= Data listing =
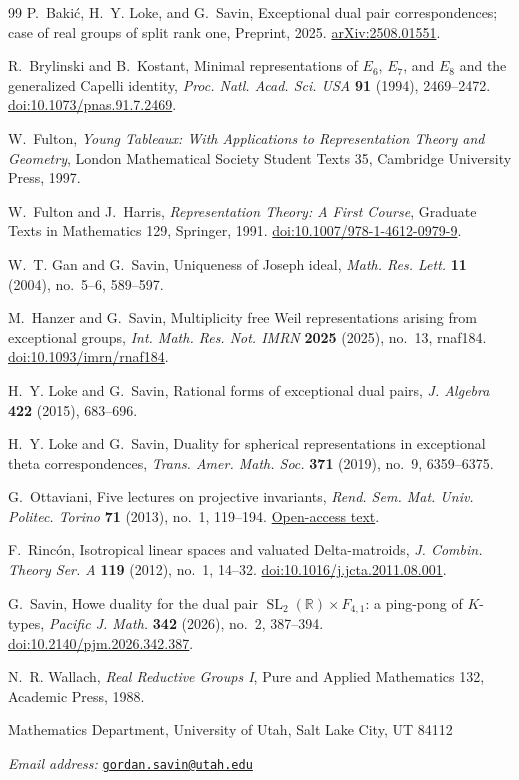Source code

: \documentclass[11pt]{article}
\newcommand{\R}{\mathbb R}
\newcommand{\SL}{\operatorname{SL}}
\theoremstyle{definition}
\numberwithin{equation}{section}
\begin{document}
\begin{thebibliography}{99}
P.~Baki\'c, H.~Y. Loke, and G.~Savin,
Exceptional dual pair correspondences; case of real groups of split rank one,
Preprint, 2025.
\href{https://arxiv.org/abs/2508.01551}{arXiv:2508.01551}.

R.~Brylinski and B.~Kostant,
Minimal representations of $E_6$, $E_7$, and $E_8$ and the generalized
Capelli identity,
\emph{Proc. Natl. Acad. Sci. USA} \textbf{91} (1994), 2469--2472.
\href{https://doi.org/10.1073/pnas.91.7.2469}{doi:10.1073/pnas.91.7.2469}.

W.~Fulton, \emph{Young Tableaux: With Applications to Representation
Theory and Geometry}, London Mathematical Society Student Texts 35,
Cambridge University Press, 1997.

W.~Fulton and J.~Harris, \emph{Representation Theory: A First Course},
Graduate Texts in Mathematics 129, Springer, 1991.
\href{https://doi.org/10.1007/978-1-4612-0979-9}{doi:10.1007/978-1-4612-0979-9}.

W.~T. Gan and G.~Savin, Uniqueness of Joseph ideal,
\emph{Math. Res. Lett.} \textbf{11} (2004), no.~5--6, 589--597.

M.~Hanzer and G.~Savin,
Multiplicity free Weil representations arising from exceptional groups,
\emph{Int. Math. Res. Not. IMRN} \textbf{2025} (2025), no.~13, rnaf184.
\href{https://doi.org/10.1093/imrn/rnaf184}{doi:10.1093/imrn/rnaf184}.

H.~Y. Loke and G.~Savin, Rational forms of exceptional dual pairs,
\emph{J. Algebra} \textbf{422} (2015), 683--696.

H.~Y. Loke and G.~Savin,
Duality for spherical representations in exceptional theta correspondences,
\emph{Trans. Amer. Math. Soc.} \textbf{371} (2019), no.~9, 6359--6375.

G.~Ottaviani, Five lectures on projective invariants,
\emph{Rend. Sem. Mat. Univ. Politec. Torino} \textbf{71} (2013),
no.~1, 119--194.
\href{https://seminariomatematico.polito.it/rendiconti/71-1/119.pdf}{Open-access text}.

F.~Rinc\'on, Isotropical linear spaces and valuated Delta-matroids,
\emph{J. Combin. Theory Ser. A} \textbf{119} (2012), no.~1, 14--32.
\href{https://doi.org/10.1016/j.jcta.2011.08.001}{doi:10.1016/j.jcta.2011.08.001}.

G.~Savin, Howe duality for the dual pair $\SL_2(\R)\times F_{4,1}$:
a ping-pong of $K$-types,
\emph{Pacific J. Math.} \textbf{342} (2026), no.~2, 387--394.
\href{https://doi.org/10.2140/pjm.2026.342.387}{doi:10.2140/pjm.2026.342.387}.

N.~R. Wallach, \emph{Real Reductive Groups I},
Pure and Applied Mathematics 132, Academic Press, 1988.
\end{thebibliography}

\bigskip
{\small
\noindent Mathematics Department, University of Utah, Salt Lake City, UT 84112\par
\noindent\textit{Email address:}
\href{mailto:gordan.savin@utah.edu}{\texttt{gordan.savin@utah.edu}}\par
}
\end{document}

= Work request =
Look above for the line holding "G.~Savin, Howe duality". Print it and every line after it, exactly, through the line holding "Pure and Applied".

= Task solution =
G.~Savin, Howe duality for the dual pair $\SL_2(\R)\times F_{4,1}$:
a ping-pong of $K$-types,
\emph{Pacific J. Math.} \textbf{342} (2026), no.~2, 387--394.
\href{https://doi.org/10.2140/pjm.2026.342.387}{doi:10.2140/pjm.2026.342.387}.

N.~R. Wallach, \emph{Real Reductive Groups I},
Pure and Applied Mathematics 132, Academic Press, 1988.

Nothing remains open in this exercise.